These systems must respond rapidly to external events in a predictable manner. They must do so under
heavy workloads, sometimes reaching millions of transactions per second. To achieve this level of
performance, system designers must consider the following factors during system design and
configuration:
Hardware — System design, processor type and speed, memory capacity, network components
OS selection — Real-time operating system kernels specifically designed and tuned for minimum
latency and real-time preemption
BIOS configuration — BIOS support configured for minimum latency and maximum performance
Networking fabric — Network technology (1 and 10 Gigabit Ethernet, InfiniBand, Fibre Channel)

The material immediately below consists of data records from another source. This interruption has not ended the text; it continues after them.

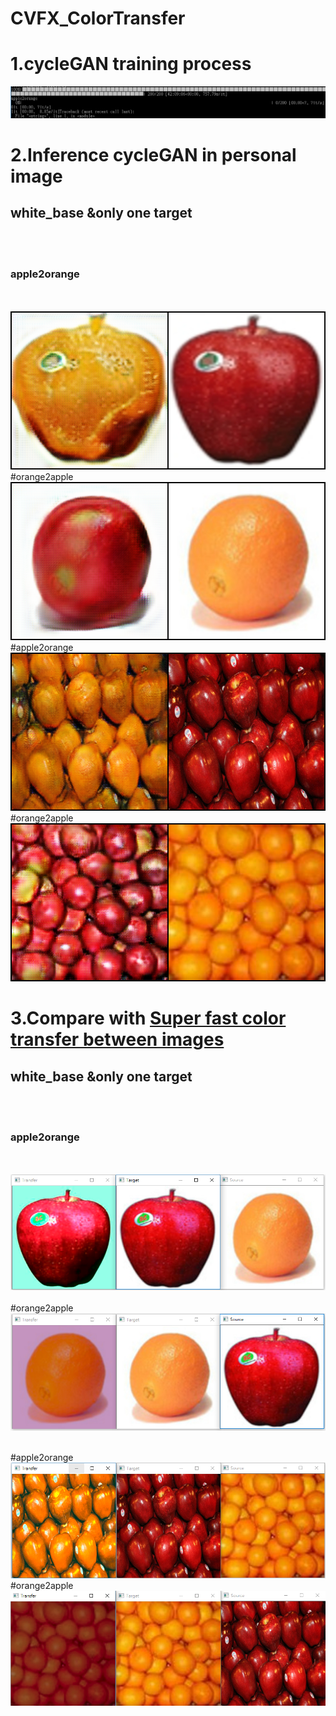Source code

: # CVFX_ColorTransfer 

  # 1.cycleGAN training process 
  ![image](https://github.com/CharlieYao1996/CVFX_ColorTransfer-/blob/master/progress%20bar.png)
  # 2.Inference cycleGAN in personal image
  ## white_base &only one target
  <br></br>
  ### apple2orange
  <br></br>
  ![image](https://github.com/CharlieYao1996/CVFX_ColorTransfer-/blob/master/apple2orange_Epoch200_01.png)
  #orange2apple
  ![image](https://github.com/CharlieYao1996/CVFX_ColorTransfer-/blob/master/orange2apple_Epoch200_01.png)
  #apple2orange
  ![image](https://github.com/CharlieYao1996/CVFX_ColorTransfer-/blob/master/apple2orange_Epoch200_02.PNG)
  #orange2apple
  ![image](https://github.com/CharlieYao1996/CVFX_ColorTransfer-/blob/master/orange2apple_Epoch200_02.PNG)
  # 3.Compare with [Super fast color transfer between images](https://github.com/jrosebr1/color_transfer)
  ## white_base &only one target
  <br></br>
  ### apple2orange
  <br></br>
  ![image](https://github.com/CharlieYao1996/CVFX_ColorTransfer-/blob/master/apple2orange_ref_01.png)
  <br></br>
  #orange2apple
  ![image](https://github.com/CharlieYao1996/CVFX_ColorTransfer-/blob/master/orange2apple_ref_01.png)
  <br></br>
  
  #apple2orange
  ![image](https://github.com/CharlieYao1996/CVFX_ColorTransfer-/blob/master/apple2orange_ref_02.PNG)
  #orange2apple
  ![image](https://github.com/CharlieYao1996/CVFX_ColorTransfer-/blob/master/orange2apple_ref_02.PNG)
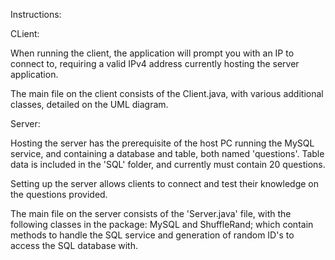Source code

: Instructions:

CLient:

When running the client, the application will prompt you with an IP to connect to, requiring a valid IPv4 address currently hosting the server application.


The main file on the client consists of the Client.java, with various additional classes, detailed on the UML diagram.





Server:

Hosting the server has the prerequisite of the host PC running the MySQL service, and containing a database and table, both named 'questions'. Table data is included in the 'SQL' folder, and currently must contain 20 questions.

Setting up the server allows clients to connect and test their knowledge on the questions provided.

The main file on the server consists of the 'Server.java' file, with the following classes in the package: MySQL and ShuffleRand; which contain methods to handle the SQL service and generation of random ID's to access the SQL database with.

Middleware — Messaging and database services on the network designed for minimum latency and
maximum reliability
End-user applications — Designed to perform multicast messaging and RDMA
Physical distances — Physical separation between the information sources and clients affects overall
system performance.
This document presents suggestions and best practice recommendations on BIOS configuration, and on
OS selection and tuning to obtain the best performance from HP ProLiant BL c-Class server blades and HP
ProLiant DL, ML, and SL servers in the financial service market.
IMPORTANT:
The configuration changes described in this document apply only to systems
with a low-latency OS kernel installed. Overall system throughput is not affected, whether or
not the system management features are enabled.